What to produce:
Restate only the tail of the data below, starting at the line that contains "that runs all" and including the last line, word for word.

(Records provided begins)

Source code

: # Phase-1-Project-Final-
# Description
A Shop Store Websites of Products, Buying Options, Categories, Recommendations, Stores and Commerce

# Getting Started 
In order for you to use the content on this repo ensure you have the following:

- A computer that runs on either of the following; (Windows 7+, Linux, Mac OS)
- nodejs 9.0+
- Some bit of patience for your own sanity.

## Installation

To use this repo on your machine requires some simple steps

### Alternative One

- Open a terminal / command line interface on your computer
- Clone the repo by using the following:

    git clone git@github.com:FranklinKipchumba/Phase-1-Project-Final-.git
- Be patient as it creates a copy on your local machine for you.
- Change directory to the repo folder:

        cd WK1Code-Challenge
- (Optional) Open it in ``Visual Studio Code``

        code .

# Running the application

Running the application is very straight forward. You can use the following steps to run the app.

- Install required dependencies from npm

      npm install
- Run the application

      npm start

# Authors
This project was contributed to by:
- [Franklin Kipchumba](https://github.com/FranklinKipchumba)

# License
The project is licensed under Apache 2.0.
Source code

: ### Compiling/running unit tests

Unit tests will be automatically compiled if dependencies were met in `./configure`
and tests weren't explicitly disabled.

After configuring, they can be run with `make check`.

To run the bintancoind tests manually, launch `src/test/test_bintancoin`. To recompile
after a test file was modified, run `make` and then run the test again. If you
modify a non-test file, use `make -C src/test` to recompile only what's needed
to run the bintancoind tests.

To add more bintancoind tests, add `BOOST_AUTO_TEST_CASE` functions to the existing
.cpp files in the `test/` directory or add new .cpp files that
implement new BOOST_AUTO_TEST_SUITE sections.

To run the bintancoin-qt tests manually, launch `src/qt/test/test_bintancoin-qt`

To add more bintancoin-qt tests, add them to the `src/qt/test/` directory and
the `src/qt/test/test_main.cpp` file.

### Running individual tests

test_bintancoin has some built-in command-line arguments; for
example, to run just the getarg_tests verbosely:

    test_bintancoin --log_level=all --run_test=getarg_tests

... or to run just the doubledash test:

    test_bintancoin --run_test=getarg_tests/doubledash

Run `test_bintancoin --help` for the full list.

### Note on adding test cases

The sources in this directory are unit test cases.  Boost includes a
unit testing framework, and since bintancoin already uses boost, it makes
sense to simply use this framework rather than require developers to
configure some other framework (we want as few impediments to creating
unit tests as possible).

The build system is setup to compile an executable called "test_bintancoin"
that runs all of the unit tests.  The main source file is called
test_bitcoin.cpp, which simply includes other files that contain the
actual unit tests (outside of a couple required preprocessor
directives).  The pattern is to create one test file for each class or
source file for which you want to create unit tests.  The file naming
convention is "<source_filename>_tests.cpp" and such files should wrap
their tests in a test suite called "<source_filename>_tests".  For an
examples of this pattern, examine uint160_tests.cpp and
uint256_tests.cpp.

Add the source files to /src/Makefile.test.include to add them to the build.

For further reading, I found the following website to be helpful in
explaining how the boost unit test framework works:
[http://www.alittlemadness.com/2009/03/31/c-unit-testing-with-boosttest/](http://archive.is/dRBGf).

(Records provided ends)

Written response:
that runs all of the unit tests.  The main source file is called
test_bitcoin.cpp, which simply includes other files that contain the
actual unit tests (outside of a couple required preprocessor
directives).  The pattern is to create one test file for each class or
source file for which you want to create unit tests.  The file naming
convention is "<source_filename>_tests.cpp" and such files should wrap
their tests in a test suite called "<source_filename>_tests".  For an
examples of this pattern, examine uint160_tests.cpp and
uint256_tests.cpp.

Add the source files to /src/Makefile.test.include to add them to the build.

For further reading, I found the following website to be helpful in
explaining how the boost unit test framework works:
[http://www.alittlemadness.com/2009/03/31/c-unit-testing-with-boosttest/](http://archive.is/dRBGf).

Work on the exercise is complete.